Lisbonne (AFP) – La récente qualification d'André Ventura pour le second tour de l'élection présidentielle marie surprise et défi pour les partis traditionnels du Portugal, notamment pour l'actuel chef du gouvernement de droite, Luis Montenegro.
Le candidat socialiste Antonio José Seguro a obtenu 31,1 % des voix lors du premier tour, contredisant ainsi les prévisions qui prédisaient une victoire pour Ventura. Cependant, avec 23,5 % des suffrages, Ventura, président du parti Chega (« Assez »), émerge comme un leader potentiel de la droite, surpassant nettement le candidat libéral Joao Cotrim Figueiredo, qui a terminé avec 16 %, et le candidat soutenu par le gouvernement, Luis Marques Mendes, qui a obtenu 11,3 %.

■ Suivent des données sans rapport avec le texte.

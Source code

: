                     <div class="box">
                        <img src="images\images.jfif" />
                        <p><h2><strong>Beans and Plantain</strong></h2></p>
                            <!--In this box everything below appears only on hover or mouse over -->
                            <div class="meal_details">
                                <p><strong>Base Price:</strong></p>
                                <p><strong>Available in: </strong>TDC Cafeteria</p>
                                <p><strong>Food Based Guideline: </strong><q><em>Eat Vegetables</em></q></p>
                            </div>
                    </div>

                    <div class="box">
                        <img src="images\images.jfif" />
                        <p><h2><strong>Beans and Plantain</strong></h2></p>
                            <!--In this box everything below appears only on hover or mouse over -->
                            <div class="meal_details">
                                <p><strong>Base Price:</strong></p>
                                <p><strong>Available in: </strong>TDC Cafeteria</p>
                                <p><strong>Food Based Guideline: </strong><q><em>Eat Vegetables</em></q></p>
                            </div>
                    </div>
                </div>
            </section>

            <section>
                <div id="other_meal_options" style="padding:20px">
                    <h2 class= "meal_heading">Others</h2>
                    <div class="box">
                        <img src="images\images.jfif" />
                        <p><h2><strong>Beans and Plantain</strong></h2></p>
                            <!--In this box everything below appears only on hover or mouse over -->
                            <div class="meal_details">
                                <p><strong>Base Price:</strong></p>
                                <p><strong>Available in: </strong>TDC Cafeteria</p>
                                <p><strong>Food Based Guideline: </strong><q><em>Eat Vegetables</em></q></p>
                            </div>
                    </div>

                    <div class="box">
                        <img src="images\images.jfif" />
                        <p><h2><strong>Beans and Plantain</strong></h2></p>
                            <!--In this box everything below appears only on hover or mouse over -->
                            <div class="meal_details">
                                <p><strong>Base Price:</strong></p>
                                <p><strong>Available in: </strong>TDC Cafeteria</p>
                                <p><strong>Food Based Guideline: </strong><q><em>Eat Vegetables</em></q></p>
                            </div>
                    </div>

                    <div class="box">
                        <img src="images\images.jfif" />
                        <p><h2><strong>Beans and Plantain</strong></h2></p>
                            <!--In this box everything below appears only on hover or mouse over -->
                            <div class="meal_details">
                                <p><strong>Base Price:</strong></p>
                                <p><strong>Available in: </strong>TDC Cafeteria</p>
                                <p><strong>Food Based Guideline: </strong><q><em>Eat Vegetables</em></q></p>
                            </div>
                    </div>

Un analyste a observé que la position de Ventura pourrait renforcer son influence au sein de la droite, ce qui complique considérablement la situation pour le gouvernement minoritaire de Montenegro, qui doit maintenant grandement se soucier de la nécessité de négocier avec lui pour sa survie politique.

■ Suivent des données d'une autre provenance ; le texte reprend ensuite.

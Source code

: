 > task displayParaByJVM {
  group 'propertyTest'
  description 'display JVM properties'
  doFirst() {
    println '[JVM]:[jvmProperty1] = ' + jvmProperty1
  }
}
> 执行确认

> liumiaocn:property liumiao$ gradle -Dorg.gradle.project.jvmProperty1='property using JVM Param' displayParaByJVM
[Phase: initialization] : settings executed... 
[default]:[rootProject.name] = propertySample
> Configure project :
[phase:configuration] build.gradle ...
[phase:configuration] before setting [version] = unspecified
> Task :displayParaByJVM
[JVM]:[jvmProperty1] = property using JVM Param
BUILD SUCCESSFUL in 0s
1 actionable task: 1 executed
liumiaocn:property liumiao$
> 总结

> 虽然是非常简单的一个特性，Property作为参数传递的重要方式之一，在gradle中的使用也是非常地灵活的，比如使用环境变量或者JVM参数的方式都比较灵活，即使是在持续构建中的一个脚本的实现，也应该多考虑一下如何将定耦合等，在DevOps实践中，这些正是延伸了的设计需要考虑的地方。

À noter que le Premier ministre a clairement indiqué qu'il n'orienterait pas ses électeurs vers Seguro, une figure socialiste centrée, ni vers Ventura, ce qui souligne l'incertitude de la dynamique actuelle entre ces camps politiques. Selon Paula Espirito Santo, politologue à l'Institut supérieur des sciences sociales et politiques de Lisbonne, l'absence de démarcation entre les partis pourrait finir par nuire à Montenegro lors des prochaines élections.
En dépit de ne pas être à la tête du premier tour, Ventura a réalisé une performance impressionnante, consolidant son image de leader de l'opposition. Ce faisant, il pourrait se positionner stratégiquement pour les futures législatives, son objectif ultime étant de devenir Premier ministre, comme le rappellent de nombreux analystes. Notamment, selon une publication du quotidien Publico, le second tour sera un affrontement entre modération et radicalisme, où la stratégie de moderation de Seguro sera déterminante pour attirer les électeurs centristes.

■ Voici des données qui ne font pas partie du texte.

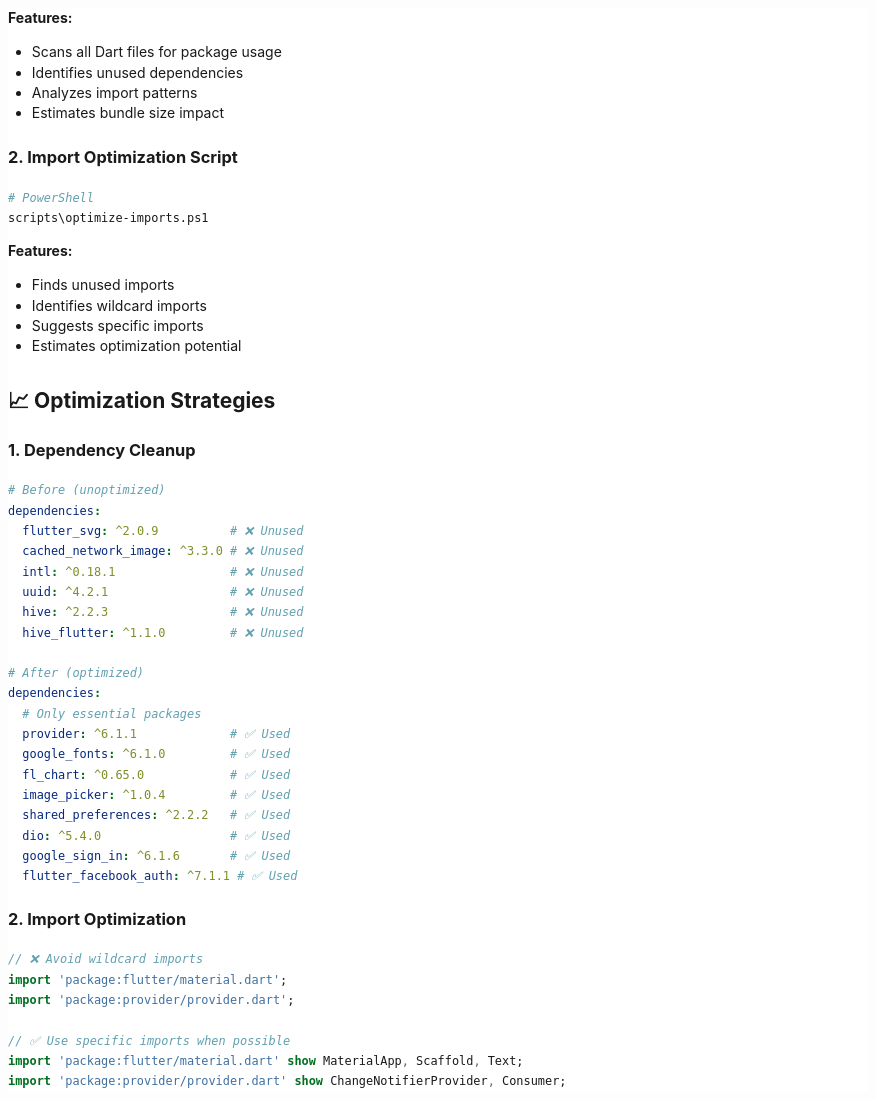 **Features:**
- Scans all Dart files for package usage
- Identifies unused dependencies
- Analyzes import patterns
- Estimates bundle size impact

### **2. Import Optimization Script**
```bash
# PowerShell
scripts\optimize-imports.ps1
```

**Features:**
- Finds unused imports
- Identifies wildcard imports
- Suggests specific imports
- Estimates optimization potential

## 📈 **Optimization Strategies**

### **1. Dependency Cleanup**
```yaml
# Before (unoptimized)
dependencies:
  flutter_svg: ^2.0.9          # ❌ Unused
  cached_network_image: ^3.3.0 # ❌ Unused
  intl: ^0.18.1                # ❌ Unused
  uuid: ^4.2.1                 # ❌ Unused
  hive: ^2.2.3                 # ❌ Unused
  hive_flutter: ^1.1.0         # ❌ Unused

# After (optimized)
dependencies:
  # Only essential packages
  provider: ^6.1.1             # ✅ Used
  google_fonts: ^6.1.0         # ✅ Used
  fl_chart: ^0.65.0            # ✅ Used
  image_picker: ^1.0.4         # ✅ Used
  shared_preferences: ^2.2.2   # ✅ Used
  dio: ^5.4.0                  # ✅ Used
  google_sign_in: ^6.1.6       # ✅ Used
  flutter_facebook_auth: ^7.1.1 # ✅ Used
```

### **2. Import Optimization**
```dart
// ❌ Avoid wildcard imports
import 'package:flutter/material.dart';
import 'package:provider/provider.dart';

// ✅ Use specific imports when possible
import 'package:flutter/material.dart' show MaterialApp, Scaffold, Text;
import 'package:provider/provider.dart' show ChangeNotifierProvider, Consumer;
```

En s'organisant pour le second tour dans trois semaines, les observateurs voient Antonio José Seguro comme le candidat favori, même si le parcours d'André Ventura continue de susciter des interrogations sur son potentiel de mobilisation électorale. Antonio Costa Pinto, expert en sciences politiques, souligne que tout reste à jouer et qu'il existe une part d'imprévisibilité, ce qui rend les résultats du second tour encore plus palpitants.
Ainsi, l'élection présidentielle portugaise s'annonce comme un tournant important, non seulement pour le pays mais aussi pour l'issue de l'échiquier politique européen, reflétant les tendances croissantes en faveur des partis d'extrême droite à travers le continent.